((

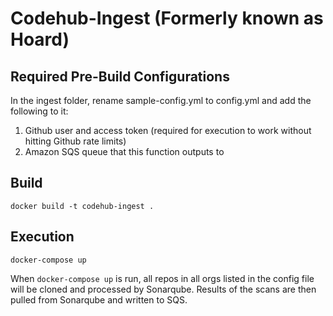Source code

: # Codehub-Ingest (Formerly known as Hoard)

## Required Pre-Build Configurations
In the ingest folder, rename sample-config.yml to config.yml and add the following to it:
1. Github user and access token (required for execution to work without hitting Github rate limits)
2. Amazon SQS queue that this function outputs to

## Build
`docker build -t codehub-ingest .`

## Execution
`docker-compose up`

When `docker-compose up` is run, all repos in all orgs listed in the config file will be cloned and processed by Sonarqube. Results of the scans are then pulled from Sonarqube and written to SQS.

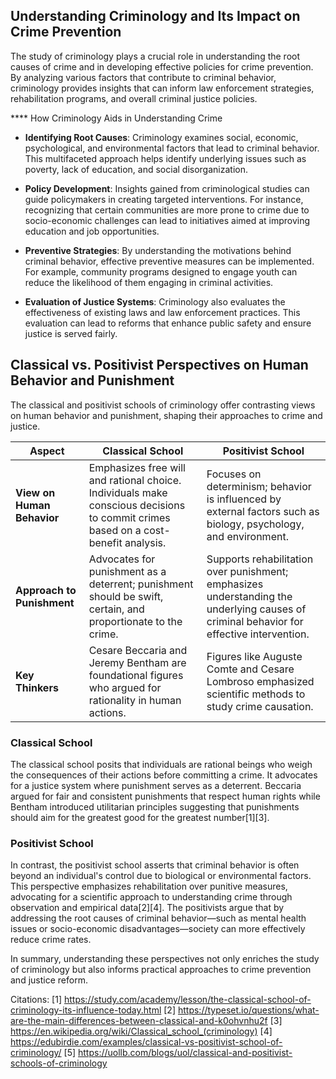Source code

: ## Understanding Criminology and Its Impact on Crime Prevention

The study of criminology plays a crucial role in understanding the root causes of crime and in developing effective policies for crime prevention. By analyzing various factors that contribute to criminal behavior, criminology provides insights that can inform law enforcement strategies, rehabilitation programs, and overall criminal justice policies.

**** How Criminology Aids in Understanding Crime

- **Identifying Root Causes**: Criminology examines social, economic, psychological, and environmental factors that lead to criminal behavior. This multifaceted approach helps identify underlying issues such as poverty, lack of education, and social disorganization.

- **Policy Development**: Insights gained from criminological studies can guide policymakers in creating targeted interventions. For instance, recognizing that certain communities are more prone to crime due to socio-economic challenges can lead to initiatives aimed at improving education and job opportunities.

- **Preventive Strategies**: By understanding the motivations behind criminal behavior, effective preventive measures can be implemented. For example, community programs designed to engage youth can reduce the likelihood of them engaging in criminal activities.

- **Evaluation of Justice Systems**: Criminology also evaluates the effectiveness of existing laws and law enforcement practices. This evaluation can lead to reforms that enhance public safety and ensure justice is served fairly.

## Classical vs. Positivist Perspectives on Human Behavior and Punishment

The classical and positivist schools of criminology offer contrasting views on human behavior and punishment, shaping their approaches to crime and justice.

| Aspect                     | Classical School                          | Positivist School                       |
|---------------------------|------------------------------------------|----------------------------------------|
| **View on Human Behavior** | Emphasizes free will and rational choice. Individuals make conscious decisions to commit crimes based on a cost-benefit analysis. | Focuses on determinism; behavior is influenced by external factors such as biology, psychology, and environment. |
| **Approach to Punishment** | Advocates for punishment as a deterrent; punishment should be swift, certain, and proportionate to the crime. | Supports rehabilitation over punishment; emphasizes understanding the underlying causes of criminal behavior for effective intervention. |
| **Key Thinkers**          | Cesare Beccaria and Jeremy Bentham are foundational figures who argued for rationality in human actions. | Figures like Auguste Comte and Cesare Lombroso emphasized scientific methods to study crime causation. |

### Classical School

The classical school posits that individuals are rational beings who weigh the consequences of their actions before committing a crime. It advocates for a justice system where punishment serves as a deterrent. Beccaria argued for fair and consistent punishments that respect human rights while Bentham introduced utilitarian principles suggesting that punishments should aim for the greatest good for the greatest number[1][3].

### Positivist School

In contrast, the positivist school asserts that criminal behavior is often beyond an individual's control due to biological or environmental factors. This perspective emphasizes rehabilitation over punitive measures, advocating for a scientific approach to understanding crime through observation and empirical data[2][4]. The positivists argue that by addressing the root causes of criminal behavior—such as mental health issues or socio-economic disadvantages—society can more effectively reduce crime rates.

In summary, understanding these perspectives not only enriches the study of criminology but also informs practical approaches to crime prevention and justice reform.

Citations:
[1] https://study.com/academy/lesson/the-classical-school-of-criminology-its-influence-today.html
[2] https://typeset.io/questions/what-are-the-main-differences-between-classical-and-k0ohvnhu2f
[3] https://en.wikipedia.org/wiki/Classical_school_(criminology)
[4] https://edubirdie.com/examples/classical-vs-positivist-school-of-criminology/
[5] https://uollb.com/blogs/uol/classical-and-positivist-schools-of-criminology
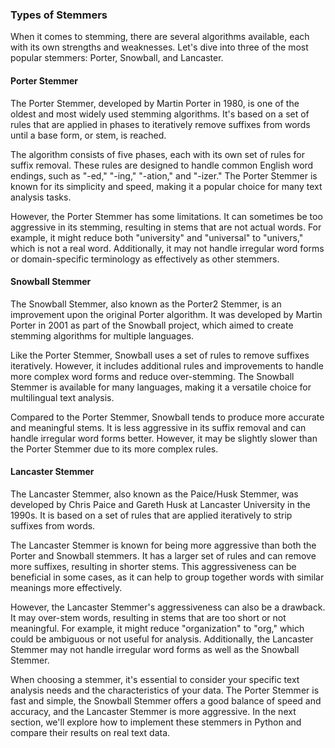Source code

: ### Types of Stemmers

When it comes to stemming, there are several algorithms available, each with its own strengths and weaknesses. Let's dive into three of the most popular stemmers: Porter, Snowball, and Lancaster.

#### Porter Stemmer

The Porter Stemmer, developed by Martin Porter in 1980, is one of the oldest and most widely used stemming algorithms. It's based on a set of rules that are applied in phases to iteratively remove suffixes from words until a base form, or stem, is reached.

The algorithm consists of five phases, each with its own set of rules for suffix removal. These rules are designed to handle common English word endings, such as "-ed," "-ing," "-ation," and "-izer." The Porter Stemmer is known for its simplicity and speed, making it a popular choice for many text analysis tasks.

However, the Porter Stemmer has some limitations. It can sometimes be too aggressive in its stemming, resulting in stems that are not actual words. For example, it might reduce both "university" and "universal" to "univers," which is not a real word. Additionally, it may not handle irregular word forms or domain-specific terminology as effectively as other stemmers.

#### Snowball Stemmer

The Snowball Stemmer, also known as the Porter2 Stemmer, is an improvement upon the original Porter algorithm. It was developed by Martin Porter in 2001 as part of the Snowball project, which aimed to create stemming algorithms for multiple languages.

Like the Porter Stemmer, Snowball uses a set of rules to remove suffixes iteratively. However, it includes additional rules and improvements to handle more complex word forms and reduce over-stemming. The Snowball Stemmer is available for many languages, making it a versatile choice for multilingual text analysis.

Compared to the Porter Stemmer, Snowball tends to produce more accurate and meaningful stems. It is less aggressive in its suffix removal and can handle irregular word forms better. However, it may be slightly slower than the Porter Stemmer due to its more complex rules.

#### Lancaster Stemmer

The Lancaster Stemmer, also known as the Paice/Husk Stemmer, was developed by Chris Paice and Gareth Husk at Lancaster University in the 1990s. It is based on a set of rules that are applied iteratively to strip suffixes from words.

The Lancaster Stemmer is known for being more aggressive than both the Porter and Snowball stemmers. It has a larger set of rules and can remove more suffixes, resulting in shorter stems. This aggressiveness can be beneficial in some cases, as it can help to group together words with similar meanings more effectively.

However, the Lancaster Stemmer's aggressiveness can also be a drawback. It may over-stem words, resulting in stems that are too short or not meaningful. For example, it might reduce "organization" to "org," which could be ambiguous or not useful for analysis. Additionally, the Lancaster Stemmer may not handle irregular word forms as well as the Snowball Stemmer.

When choosing a stemmer, it's essential to consider your specific text analysis needs and the characteristics of your data. The Porter Stemmer is fast and simple, the Snowball Stemmer offers a good balance of speed and accuracy, and the Lancaster Stemmer is more aggressive. In the next section, we'll explore how to implement these stemmers in Python and compare their results on real text data.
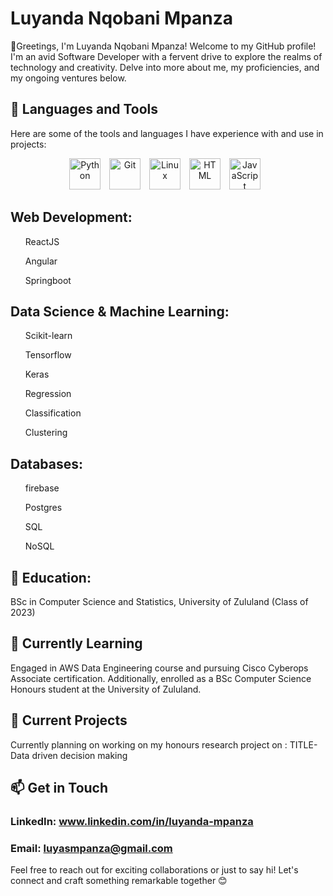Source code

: # Luyanda Nqobani Mpanza

👋Greetings, I'm Luyanda Nqobani Mpanza! Welcome to my GitHub profile! I'm an avid Software Developer with a fervent drive to explore the realms of technology and creativity. Delve into more about me, my proficiencies, and my ongoing ventures below.


## 🧰 Languages and Tools
Here are some of the tools and languages I have experience with and use in projects:
<p align="center">
<img align="centre" alt="Python" width="50px" style="padding-right:10px;" src="https://cdn.jsdelivr.net/gh/devicons/devicon/icons/python/python-plain.svg" />
<img align="centre" alt="Git" width="50px" style="padding-right:10px;" src="https://cdn.jsdelivr.net/gh/devicons/devicon/icons/git/git-original.svg" />
<img align="centre" alt="Linux" width="50px" style="padding-right:10px;" src="https://cdn.jsdelivr.net/gh/devicons/devicon/icons/linux/linux-original.svg" />
<img align="centre" alt="HTML" width="50px" style="padding-right:10px;" src="https://cdn.jsdelivr.net/gh/devicons/devicon/icons/html5/html5-plain.svg" />
<img align="centre" alt="JavaScript" width="50px" style="padding-right:10px;" src="https://cdn.jsdelivr.net/gh/devicons/devicon/icons/javascript/javascript-plain.svg" />    
</p>

## Web Development:  
<p align="center">
  <ul>ReactJS</ul>
  <ul>Angular</ul>
  <ul>Springboot</ul>
</p>

## Data Science & Machine Learning: 
<ul>Scikit-learn</ul>
<ul>Tensorflow</ul>
<ul>Keras</ul>
<ul>Regression</ul>
<ul>Classification</ul>
<ul>Clustering</ul>

## Databases: 
<ul> firebase</ul> 
<ul>Postgres</ul>
<ul> SQL </ul>
<ul>NoSQL</ul>


## 💼 Education:
BSc in Computer Science and Statistics, University of Zululand (Class of 2023)


## 🌱 Currently Learning
Engaged in AWS Data Engineering course and pursuing Cisco Cyberops Associate certification. Additionally, enrolled as a BSc Computer Science Honours student at the University of Zululand.

## 🔭 Current Projects
Currently planning on working on my honours research project on : TITLE- Data driven decision making 

## 📫 Get in Touch
### LinkedIn: www.linkedin.com/in/luyanda-mpanza
### Email: luyasmpanza@gmail.com
Feel free to reach out for exciting collaborations or just to say hi! Let's connect and craft something remarkable together 😊

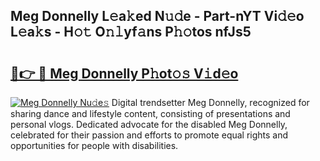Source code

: ## Meg Donnelly L𝚎a𝚔ed N𝚞𝚍e - Part-nYT Vi𝚍𝚎o L𝚎a𝚔s - H𝚘𝚝 O𝚗𝚕yf𝚊ns P𝚑𝚘tos nfJs5

# <h2><a href="http://kfcln58.oniu.top/?m=Meg+Donnelly">🔗👉 🔴 Meg Donnelly P𝚑ot𝚘𝚜 V𝚒d𝚎o</a></h2>

[![Meg Donnelly Nu𝚍e𝚜](https://i.imgur.com/0qMVB7G.gif)](http://kfcln58.oniu.top/?m=Meg+Donnelly)
Digital trendsetter Meg Donnelly, recognized for sharing dance and lifestyle content, consisting of presentations and personal vlogs. Dedicated advocate for the disabled Meg Donnelly, celebrated for their passion and efforts to promote equal rights and opportunities for people with disabilities.  

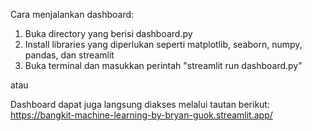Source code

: Cara menjalankan dashboard:
1. Buka directory yang berisi dashboard.py
2. Install libraries yang diperlukan seperti matplotlib, seaborn, numpy, pandas, dan streamlit
3. Buka terminal dan masukkan perintah "streamlit run dashboard.py"

atau

Dashboard dapat juga langsung diakses melalui tautan berikut:
https://bangkit-machine-learning-by-bryan-guok.streamlit.app/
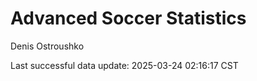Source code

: # Advanced Soccer Statistics
Denis Ostroushko

<!-- gfm -->

Last successful data update: 2025-03-24 02:16:17 CST

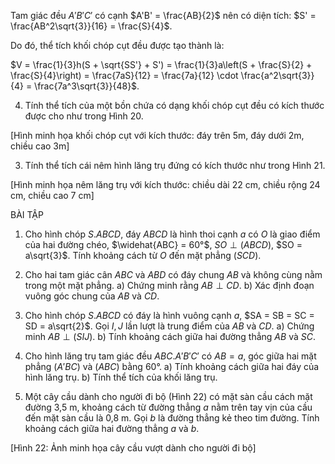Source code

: Tam giác đều $A'B'C'$ có cạnh $A'B' = \frac{AB}{2}$ nên có diện tích: $S' = \frac{AB^2\sqrt{3}}{16} = \frac{S}{4}$.

Do đó, thể tích khối chóp cụt đều được tạo thành là:

$V = \frac{1}{3}h(S + \sqrt{SS'} + S') = \frac{1}{3}a\left(S + \frac{S}{2} + \frac{S}{4}\right) = \frac{7aS}{12} = \frac{7a}{12} \cdot \frac{a^2\sqrt{3}}{4} = \frac{7a^3\sqrt{3}}{48}$.

4. Tính thể tích của một bồn chứa có dạng khối chóp cụt đều có kích thước được cho như trong Hình 20.

[Hình minh họa khối chóp cụt với kích thước: đáy trên 5m, đáy dưới 2m, chiều cao 3m]

3. Tính thể tích cái nêm hình lăng trụ đứng có kích thước như trong Hình 21.

[Hình minh họa nêm lăng trụ với kích thước: chiều dài 22 cm, chiều rộng 24 cm, chiều cao 7 cm]

BÀI TẬP

1. Cho hình chóp $S.ABCD$, đáy $ABCD$ là hình thoi cạnh $a$ có $O$ là giao điểm của hai đường chéo, $\widehat{ABC} = 60°$, $SO \perp (ABCD)$, $SO = a\sqrt{3}$. Tính khoảng cách từ $O$ đến mặt phẳng $(SCD)$.

2. Cho hai tam giác cân $ABC$ và $ABD$ có đáy chung $AB$ và không cùng nằm trong một mặt phẳng.
   a) Chứng minh rằng $AB \perp CD$.
   b) Xác định đoạn vuông góc chung của $AB$ và $CD$.

3. Cho hình chóp $S.ABCD$ có đáy là hình vuông cạnh $a$, $SA = SB = SC = SD = a\sqrt{2}$. Gọi $I, J$ lần lượt là trung điểm của $AB$ và $CD$.
   a) Chứng minh $AB \perp (SIJ)$.
   b) Tính khoảng cách giữa hai đường thẳng $AB$ và $SC$.

4. Cho hình lăng trụ tam giác đều $ABC.A'B'C'$ có $AB = a$, góc giữa hai mặt phẳng $(A'BC)$ và $(ABC)$ bằng $60°$.
   a) Tính khoảng cách giữa hai đáy của hình lăng trụ.
   b) Tính thể tích của khối lăng trụ.

5. Một cây cầu dành cho người đi bộ (Hình 22) có mặt sàn cầu cách mặt đường 3,5 m, khoảng cách từ đường thẳng $a$ nằm trên tay vịn của cầu đến mặt sàn cầu là 0,8 m. Gọi $b$ là đường thẳng kẻ theo tim đường. Tính khoảng cách giữa hai đường thẳng $a$ và $b$.

[Hình 22: Ảnh minh họa cây cầu vượt dành cho người đi bộ]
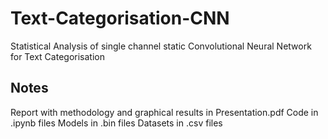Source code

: # Text-Categorisation-CNN
Statistical Analysis of single channel static Convolutional Neural Network for Text Categorisation

## Notes
Report with methodology and graphical results in Presentation.pdf
Code in .ipynb files
Models in .bin files
Datasets in .csv files
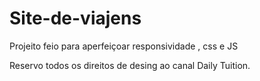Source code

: # Site-de-viajens
Projeito feio para aperfeiçoar responsividade , css e JS

Reservo todos os direitos de desing ao canal Daily Tuition.
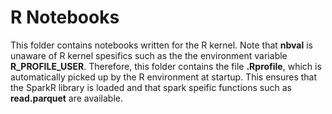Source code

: # R Notebooks

This folder contains notebooks written for the R kernel. Note that **nbval** is unaware of R kernel spesifics such as the the environment variable **R_PROFILE_USER**.
Therefore, this folder contains the file **.Rprofile**, which is automatically picked up by the R environment at startup. This ensures that the SparkR library is loaded and that spark speific functions such as **read.parquet** are available.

))

Above are the records; copy exactly the lines from the one with "## Data Science" through the one with "Do đó, thể tích", including both, and nothing more. Leave out pictures.

» Response box
## Data Science & Machine Learning: 
<ul>Scikit-learn</ul>
<ul>Tensorflow</ul>
<ul>Keras</ul>
<ul>Regression</ul>
<ul>Classification</ul>
<ul>Clustering</ul>

## Databases: 
<ul> firebase</ul> 
<ul>Postgres</ul>
<ul> SQL </ul>
<ul>NoSQL</ul>


## 💼 Education:
BSc in Computer Science and Statistics, University of Zululand (Class of 2023)


## 🌱 Currently Learning
Engaged in AWS Data Engineering course and pursuing Cisco Cyberops Associate certification. Additionally, enrolled as a BSc Computer Science Honours student at the University of Zululand.

## 🔭 Current Projects
Currently planning on working on my honours research project on : TITLE- Data driven decision making 

## 📫 Get in Touch
### LinkedIn: www.linkedin.com/in/luyanda-mpanza
### Email: luyasmpanza@gmail.com
Feel free to reach out for exciting collaborations or just to say hi! Let's connect and craft something remarkable together 😊

Source code

: ## Meg Donnelly L𝚎a𝚔ed N𝚞𝚍e - Part-nYT Vi𝚍𝚎o L𝚎a𝚔s - H𝚘𝚝 O𝚗𝚕yf𝚊ns P𝚑𝚘tos nfJs5

# <h2><a href="http://kfcln58.oniu.top/?m=Meg+Donnelly">🔗👉 🔴 Meg Donnelly P𝚑ot𝚘𝚜 V𝚒d𝚎o</a></h2>

[![Meg Donnelly Nu𝚍e𝚜](https://i.imgur.com/0qMVB7G.gif)](http://kfcln58.oniu.top/?m=Meg+Donnelly)
Digital trendsetter Meg Donnelly, recognized for sharing dance and lifestyle content, consisting of presentations and personal vlogs. Dedicated advocate for the disabled Meg Donnelly, celebrated for their passion and efforts to promote equal rights and opportunities for people with disabilities.  

Source code

: Cara menjalankan dashboard:
1. Buka directory yang berisi dashboard.py
2. Install libraries yang diperlukan seperti matplotlib, seaborn, numpy, pandas, dan streamlit
3. Buka terminal dan masukkan perintah "streamlit run dashboard.py"

atau

Dashboard dapat juga langsung diakses melalui tautan berikut:
https://bangkit-machine-learning-by-bryan-guok.streamlit.app/
Source code

: # Advanced Soccer Statistics
Denis Ostroushko

<!-- gfm -->

Last successful data update: 2025-03-24 02:16:17 CST

Source code

: Tam giác đều $A'B'C'$ có cạnh $A'B' = \frac{AB}{2}$ nên có diện tích: $S' = \frac{AB^2\sqrt{3}}{16} = \frac{S}{4}$.

Do đó, thể tích khối chóp cụt đều được tạo thành là:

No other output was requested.